▶ PROBLEM STATEMENT:
Reproduce, exactly and in full, only the lines below from the one containing "- [Backup and" through the one containing "- [Recovering from".

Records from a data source
*** Begin section ***
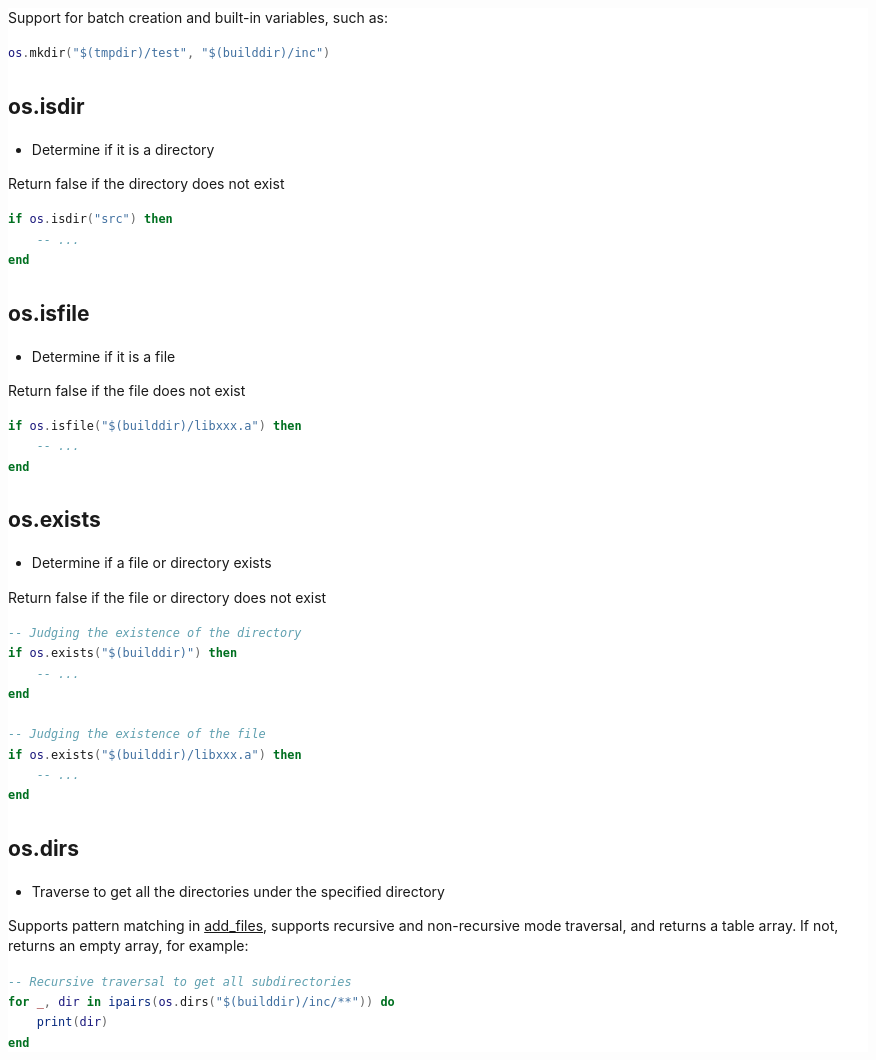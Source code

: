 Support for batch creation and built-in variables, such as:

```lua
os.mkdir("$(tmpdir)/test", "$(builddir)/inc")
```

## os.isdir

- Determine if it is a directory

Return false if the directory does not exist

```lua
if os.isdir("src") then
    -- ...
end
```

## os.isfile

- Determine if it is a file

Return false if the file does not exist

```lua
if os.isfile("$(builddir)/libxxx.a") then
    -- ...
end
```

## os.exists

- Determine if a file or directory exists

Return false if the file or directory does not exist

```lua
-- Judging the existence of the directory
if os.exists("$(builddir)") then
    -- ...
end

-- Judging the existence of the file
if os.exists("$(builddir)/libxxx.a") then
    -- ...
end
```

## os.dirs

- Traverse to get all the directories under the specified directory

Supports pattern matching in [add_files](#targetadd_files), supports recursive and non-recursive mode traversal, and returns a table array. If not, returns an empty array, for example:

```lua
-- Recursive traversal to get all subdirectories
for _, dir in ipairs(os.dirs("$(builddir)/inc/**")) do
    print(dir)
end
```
*** End section ***
*** Begin section ***
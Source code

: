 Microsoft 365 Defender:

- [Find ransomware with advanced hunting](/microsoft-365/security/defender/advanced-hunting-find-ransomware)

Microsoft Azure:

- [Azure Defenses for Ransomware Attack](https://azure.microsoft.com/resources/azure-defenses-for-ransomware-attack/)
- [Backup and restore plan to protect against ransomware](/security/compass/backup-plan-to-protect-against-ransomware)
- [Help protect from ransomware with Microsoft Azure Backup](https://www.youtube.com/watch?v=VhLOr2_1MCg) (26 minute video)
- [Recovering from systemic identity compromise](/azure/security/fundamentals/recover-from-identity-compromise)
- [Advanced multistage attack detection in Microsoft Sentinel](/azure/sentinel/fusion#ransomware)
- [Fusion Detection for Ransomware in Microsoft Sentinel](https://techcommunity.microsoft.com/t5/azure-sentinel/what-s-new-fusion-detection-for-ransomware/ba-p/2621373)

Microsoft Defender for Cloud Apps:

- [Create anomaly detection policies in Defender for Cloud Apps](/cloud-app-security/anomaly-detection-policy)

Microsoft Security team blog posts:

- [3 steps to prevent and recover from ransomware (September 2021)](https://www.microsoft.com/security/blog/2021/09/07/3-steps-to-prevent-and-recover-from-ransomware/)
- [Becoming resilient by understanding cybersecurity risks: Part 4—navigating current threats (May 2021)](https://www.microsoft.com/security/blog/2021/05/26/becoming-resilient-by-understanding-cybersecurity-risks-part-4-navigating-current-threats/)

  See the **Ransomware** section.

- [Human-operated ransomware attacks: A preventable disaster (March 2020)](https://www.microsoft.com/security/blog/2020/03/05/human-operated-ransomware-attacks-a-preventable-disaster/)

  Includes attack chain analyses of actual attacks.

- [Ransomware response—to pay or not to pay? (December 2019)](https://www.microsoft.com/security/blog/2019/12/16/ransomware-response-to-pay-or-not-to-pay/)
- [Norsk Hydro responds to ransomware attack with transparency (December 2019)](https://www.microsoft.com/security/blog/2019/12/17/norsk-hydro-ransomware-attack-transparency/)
*** End section ***
▶ OUTPUT OF THE TASK:
- [Backup and restore plan to protect against ransomware](/security/compass/backup-plan-to-protect-against-ransomware)
- [Help protect from ransomware with Microsoft Azure Backup](https://www.youtube.com/watch?v=VhLOr2_1MCg) (26 minute video)
- [Recovering from systemic identity compromise](/azure/security/fundamentals/recover-from-identity-compromise)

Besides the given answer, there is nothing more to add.